Substantial Drop in Asian Shares

 

Recent world events – New Zealand earthquake, Japan’s credit rating downgrade and continued Middle East and Libyan unrest – led to a significant drop in stock markets across Asia.  For example, South Korea’s Kospi, the Nikkei 225 stock and Hong Kong’s Hang Seng index all plummeted around 2 percent.  As well, Japan had trouble dealing with its huge debt following Moody’s Investors Service downgrading its outlook for the country’s credit rating, citing “increasing uncertainty” over Japan’s capacity to effectively deal with rising debt.  This doesn’t spell good news for the country which only last month had its sovereign debt rating cut by Standard & Poor.  Australia, China, Singapore and Taiwan are currently in the same boat vis-à-vis stock markets. The only good news for the region of late has been the increase in oil prices.

 

South Korean Economics


If stock prices plummet and interest rates increase, South Korean households will suffer.  The Samsung Economic Research Institute (SERI)’s recent report showed a huge increase in individual debts, following the global financial crisis and a peak in loans.  But loans are not the answer since they are often based on the “floating interest rate system rather than fixed rates, which means debt levels rise when there is an increase in interest rates.” 

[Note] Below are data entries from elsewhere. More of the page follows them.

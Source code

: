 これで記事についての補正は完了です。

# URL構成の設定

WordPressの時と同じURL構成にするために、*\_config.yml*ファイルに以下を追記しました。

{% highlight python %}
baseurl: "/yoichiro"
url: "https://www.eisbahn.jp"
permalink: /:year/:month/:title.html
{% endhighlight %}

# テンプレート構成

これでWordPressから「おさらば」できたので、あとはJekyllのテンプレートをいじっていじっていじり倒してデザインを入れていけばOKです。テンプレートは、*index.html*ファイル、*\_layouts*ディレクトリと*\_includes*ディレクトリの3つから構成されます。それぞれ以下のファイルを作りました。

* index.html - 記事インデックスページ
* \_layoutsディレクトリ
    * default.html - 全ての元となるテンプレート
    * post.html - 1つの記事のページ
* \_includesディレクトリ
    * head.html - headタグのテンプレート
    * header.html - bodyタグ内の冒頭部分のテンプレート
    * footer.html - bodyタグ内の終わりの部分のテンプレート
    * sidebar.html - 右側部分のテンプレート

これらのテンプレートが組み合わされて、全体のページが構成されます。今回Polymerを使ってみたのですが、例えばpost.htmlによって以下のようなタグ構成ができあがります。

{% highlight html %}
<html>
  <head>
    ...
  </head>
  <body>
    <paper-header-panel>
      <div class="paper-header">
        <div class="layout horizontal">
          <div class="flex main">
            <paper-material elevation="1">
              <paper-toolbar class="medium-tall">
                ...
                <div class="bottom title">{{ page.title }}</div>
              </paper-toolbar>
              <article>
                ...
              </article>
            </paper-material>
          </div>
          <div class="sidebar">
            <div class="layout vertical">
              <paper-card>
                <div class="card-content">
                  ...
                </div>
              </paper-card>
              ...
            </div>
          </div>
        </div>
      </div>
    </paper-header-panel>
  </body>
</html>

Figures show that South Koreans’ debts have basically increased at a steady pace in the last two years.  The government’s plan to help (debt-to-debt income ratio) is not a “proper” solution, according to the SERI report, which found that “the strict loan regulations should be regarded as part of policies to boost financial soundness of banks.”  While there has been a cap on this loan, in 2010 the government decided to raise this in an attempt to “revive the sluggish market.”  But because of the bullish stock market, assets and incomes are on the rise which has resulted in “an immediate household debt crisis.”


The report also predicted that if there is a 2% increase in interest rates, there will be an increase from 11.7 trillion to 16.1 trillion per quarter.  An increase in household debts will have to inevitably result in less spending money and thus a severe dent in the region’s economic growth.